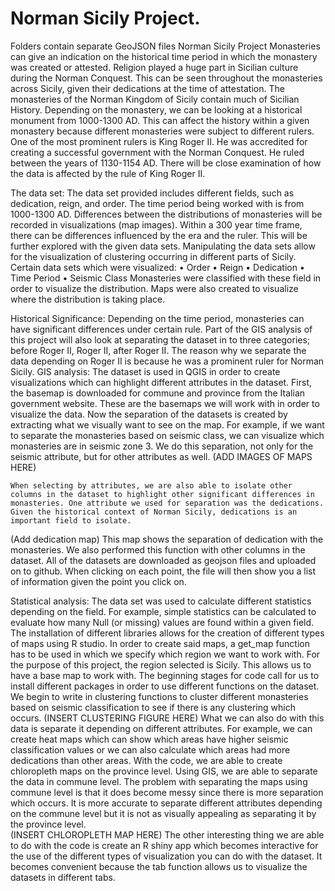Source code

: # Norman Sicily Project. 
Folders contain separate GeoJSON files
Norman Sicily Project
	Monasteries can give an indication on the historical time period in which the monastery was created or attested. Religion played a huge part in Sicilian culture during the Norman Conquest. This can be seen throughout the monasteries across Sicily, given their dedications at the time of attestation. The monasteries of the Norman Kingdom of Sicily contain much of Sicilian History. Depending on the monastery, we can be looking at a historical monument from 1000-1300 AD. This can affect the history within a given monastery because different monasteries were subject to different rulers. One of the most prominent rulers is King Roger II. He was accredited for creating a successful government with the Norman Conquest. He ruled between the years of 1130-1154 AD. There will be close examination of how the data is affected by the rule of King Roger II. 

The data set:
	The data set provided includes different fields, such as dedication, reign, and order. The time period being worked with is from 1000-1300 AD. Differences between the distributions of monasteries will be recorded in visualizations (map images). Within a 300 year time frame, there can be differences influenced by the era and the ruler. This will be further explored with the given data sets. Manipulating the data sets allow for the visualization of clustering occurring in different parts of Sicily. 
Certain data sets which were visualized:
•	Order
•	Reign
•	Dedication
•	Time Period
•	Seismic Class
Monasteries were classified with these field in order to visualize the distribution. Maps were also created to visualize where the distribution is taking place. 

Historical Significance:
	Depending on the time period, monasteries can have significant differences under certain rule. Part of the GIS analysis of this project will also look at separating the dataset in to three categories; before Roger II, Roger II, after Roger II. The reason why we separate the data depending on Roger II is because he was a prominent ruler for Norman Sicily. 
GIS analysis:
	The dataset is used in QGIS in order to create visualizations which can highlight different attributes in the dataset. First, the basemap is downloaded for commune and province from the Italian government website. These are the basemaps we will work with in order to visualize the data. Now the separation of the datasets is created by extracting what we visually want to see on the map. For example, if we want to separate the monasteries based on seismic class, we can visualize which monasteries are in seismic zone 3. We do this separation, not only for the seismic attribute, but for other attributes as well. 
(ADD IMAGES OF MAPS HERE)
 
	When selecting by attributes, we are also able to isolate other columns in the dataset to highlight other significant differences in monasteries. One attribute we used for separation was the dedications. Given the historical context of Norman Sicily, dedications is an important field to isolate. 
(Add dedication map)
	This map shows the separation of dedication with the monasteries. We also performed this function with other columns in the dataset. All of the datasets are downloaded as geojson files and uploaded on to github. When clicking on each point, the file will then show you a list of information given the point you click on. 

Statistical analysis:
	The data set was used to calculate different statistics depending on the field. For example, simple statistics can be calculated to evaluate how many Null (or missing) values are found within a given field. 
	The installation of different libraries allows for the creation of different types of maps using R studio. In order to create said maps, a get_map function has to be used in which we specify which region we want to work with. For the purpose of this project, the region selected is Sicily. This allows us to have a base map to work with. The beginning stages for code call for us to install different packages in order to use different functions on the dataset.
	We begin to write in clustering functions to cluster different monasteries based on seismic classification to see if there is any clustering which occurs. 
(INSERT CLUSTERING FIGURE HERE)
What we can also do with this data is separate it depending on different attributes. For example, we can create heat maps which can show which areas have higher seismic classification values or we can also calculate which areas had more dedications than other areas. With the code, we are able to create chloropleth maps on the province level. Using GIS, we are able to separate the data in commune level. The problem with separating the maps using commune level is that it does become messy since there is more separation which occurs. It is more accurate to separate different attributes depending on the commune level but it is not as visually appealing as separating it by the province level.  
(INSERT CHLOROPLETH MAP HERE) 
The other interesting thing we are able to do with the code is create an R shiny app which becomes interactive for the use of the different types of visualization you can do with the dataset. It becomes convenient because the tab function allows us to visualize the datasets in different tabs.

==

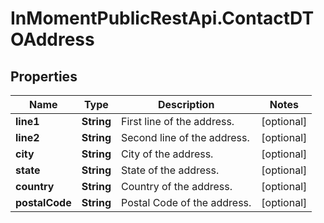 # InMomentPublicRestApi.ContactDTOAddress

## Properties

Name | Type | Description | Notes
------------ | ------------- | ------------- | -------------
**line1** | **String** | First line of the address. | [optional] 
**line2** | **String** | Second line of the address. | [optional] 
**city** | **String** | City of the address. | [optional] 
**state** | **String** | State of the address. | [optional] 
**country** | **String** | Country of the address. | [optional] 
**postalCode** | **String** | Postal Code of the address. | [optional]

Exercise details: Copy each line above that contains the string "other".

Answer for this exercise:
	The dataset is used in QGIS in order to create visualizations which can highlight different attributes in the dataset. First, the basemap is downloaded for commune and province from the Italian government website. These are the basemaps we will work with in order to visualize the data. Now the separation of the datasets is created by extracting what we visually want to see on the map. For example, if we want to separate the monasteries based on seismic class, we can visualize which monasteries are in seismic zone 3. We do this separation, not only for the seismic attribute, but for other attributes as well. 
	When selecting by attributes, we are also able to isolate other columns in the dataset to highlight other significant differences in monasteries. One attribute we used for separation was the dedications. Given the historical context of Norman Sicily, dedications is an important field to isolate. 
	This map shows the separation of dedication with the monasteries. We also performed this function with other columns in the dataset. All of the datasets are downloaded as geojson files and uploaded on to github. When clicking on each point, the file will then show you a list of information given the point you click on. 
What we can also do with this data is separate it depending on different attributes. For example, we can create heat maps which can show which areas have higher seismic classification values or we can also calculate which areas had more dedications than other areas. With the code, we are able to create chloropleth maps on the province level. Using GIS, we are able to separate the data in commune level. The problem with separating the maps using commune level is that it does become messy since there is more separation which occurs. It is more accurate to separate different attributes depending on the commune level but it is not as visually appealing as separating it by the province level.  
The other interesting thing we are able to do with the code is create an R shiny app which becomes interactive for the use of the different types of visualization you can do with the dataset. It becomes convenient because the tab function allows us to visualize the datasets in different tabs.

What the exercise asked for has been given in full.